Although the treatments haven’t cured Mr. Sollows, they have extended his life and allowed him to continue cycling, kayaking, hiking, and the other activities he enjoys, with little to no pain.

“Without research in cancer treatments and therapies, I simply wouldn’t be here,” he says. “I just feel so well, and have been so active. It gives you hope that you can have a future.”

Although smoking is the primary cause of lung cancer, today, as many as 30 percent of all new lung cancer diagnoses occur in people like Mr. Sollows, who never smoked.

“We’re seeing a huge rise,” says Dr. Robin Urquhart, an associate professor at Dalhousie who holds the Canadian Cancer Society (Nova Scotia Division) Endowed Chair in Population Cancer Research.

Exposure to radon gas, arsenic, and air pollution are the culprits for the lung cancer diagnoses among nonsmokers, Dr. Urquhart says.

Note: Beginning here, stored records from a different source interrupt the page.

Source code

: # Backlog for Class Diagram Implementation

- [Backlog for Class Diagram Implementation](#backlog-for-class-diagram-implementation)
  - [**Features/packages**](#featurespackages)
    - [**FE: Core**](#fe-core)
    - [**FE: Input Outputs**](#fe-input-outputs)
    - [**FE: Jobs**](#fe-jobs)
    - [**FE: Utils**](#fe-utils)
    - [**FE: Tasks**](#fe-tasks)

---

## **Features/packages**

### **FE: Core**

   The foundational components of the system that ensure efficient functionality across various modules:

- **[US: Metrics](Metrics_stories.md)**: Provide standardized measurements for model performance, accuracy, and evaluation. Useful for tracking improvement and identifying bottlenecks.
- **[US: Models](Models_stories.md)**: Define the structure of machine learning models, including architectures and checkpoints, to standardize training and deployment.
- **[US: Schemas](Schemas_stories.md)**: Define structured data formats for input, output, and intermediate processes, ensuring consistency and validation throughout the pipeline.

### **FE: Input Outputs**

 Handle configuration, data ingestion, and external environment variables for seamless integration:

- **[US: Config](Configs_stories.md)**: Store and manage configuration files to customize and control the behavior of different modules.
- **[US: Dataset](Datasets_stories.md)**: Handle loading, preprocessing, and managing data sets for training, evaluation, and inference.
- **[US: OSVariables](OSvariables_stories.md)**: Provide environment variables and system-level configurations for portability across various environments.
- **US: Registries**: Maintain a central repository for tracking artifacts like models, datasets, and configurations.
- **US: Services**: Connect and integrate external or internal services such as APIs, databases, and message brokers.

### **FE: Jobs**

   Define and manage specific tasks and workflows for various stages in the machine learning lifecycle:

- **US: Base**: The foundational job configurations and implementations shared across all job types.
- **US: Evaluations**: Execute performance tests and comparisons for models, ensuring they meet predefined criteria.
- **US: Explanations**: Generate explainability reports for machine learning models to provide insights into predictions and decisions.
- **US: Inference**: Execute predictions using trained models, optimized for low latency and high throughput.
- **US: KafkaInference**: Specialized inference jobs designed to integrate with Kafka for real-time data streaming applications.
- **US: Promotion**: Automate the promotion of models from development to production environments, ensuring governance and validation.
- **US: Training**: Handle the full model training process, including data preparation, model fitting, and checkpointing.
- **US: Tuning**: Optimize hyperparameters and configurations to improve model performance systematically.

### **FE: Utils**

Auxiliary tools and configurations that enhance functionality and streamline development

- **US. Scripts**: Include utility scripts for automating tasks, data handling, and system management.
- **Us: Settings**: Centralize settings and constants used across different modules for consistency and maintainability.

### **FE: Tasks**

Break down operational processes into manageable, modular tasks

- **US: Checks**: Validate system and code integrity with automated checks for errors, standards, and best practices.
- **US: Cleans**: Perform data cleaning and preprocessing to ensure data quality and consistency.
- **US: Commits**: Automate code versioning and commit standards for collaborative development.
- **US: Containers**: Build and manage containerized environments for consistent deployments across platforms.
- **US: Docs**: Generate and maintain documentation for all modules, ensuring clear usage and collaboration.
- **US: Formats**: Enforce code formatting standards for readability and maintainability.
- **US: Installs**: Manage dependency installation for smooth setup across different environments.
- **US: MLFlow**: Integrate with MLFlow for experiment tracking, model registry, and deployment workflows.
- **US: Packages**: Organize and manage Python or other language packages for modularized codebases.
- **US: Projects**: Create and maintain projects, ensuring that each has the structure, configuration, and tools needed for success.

Climate Change Raises Risk

Climate-driven events, such as melting permafrost that exposes more of the rocks containing radon, flooding that leaves more arsenic in drinking water supplies, and forest fires that produce more air pollution, are increasing exposure to these dangerous toxins—making the Canadian Cancer Society’s Breakthrough Team’s research even more urgent.

“We’re studying activity patterns and we’re all studying how this contributes to the development of cancer,” Dr. Urquhart says.

To figure out how many people here have been exposed to radon, arsenic (through well water and other drinking water) and other heavy metals via air pollution, the scientists are collecting samples of people’s toenails.

Toenails, it turns out, are an excellent storehouse of heavy metal exposure.

They’re easy to test, and will ultimately enable the researchers to develop a scale, so they can advise people above a certain threshold that they are of increased risk of lung cancer and should get screened.

Hopeful Advances

The Canadian Cancer Society study is only one of the ways Dalhousie researchers are tackling the high rates of lung cancer, though. Our scientists are also investigating the use of cell therapy against lung cancer.

Dr. Jeanette Boudreau and Dr. Dan Gaston are exploring the use of Natural Killer cells, which are members of the immune system, to trigger a targeted immune response to destroy lung cancer cells.

Another Dalhousie researcher, Dr. Brent Johnston, is also studying the role of NK cells in beating this disease. Lung cancer researchers in the United States are also studying the use of CAR-T cell therapy, another form of transplanted cell therapy that uses a patient’s own reengineered cells to super-charge the immune system and cause it to attack cancerous cells. If that therapy proves successful, the head of Nova Scotia’s CAR-T program will be keen to see it approved here.

In all these lung cancer research projects, philanthropic donations are critical to move the generation of new knowledge forward, and to transform that knowledge into clinical practice and public policy.

“Lung cancer has been so under-funded for years and now there’s an opportunity to see the growth in treatment that is saving lives, but also extending lives,” says Mr. Sollows. “I’m living proof that you can live a very active healthy life at Stage 4.”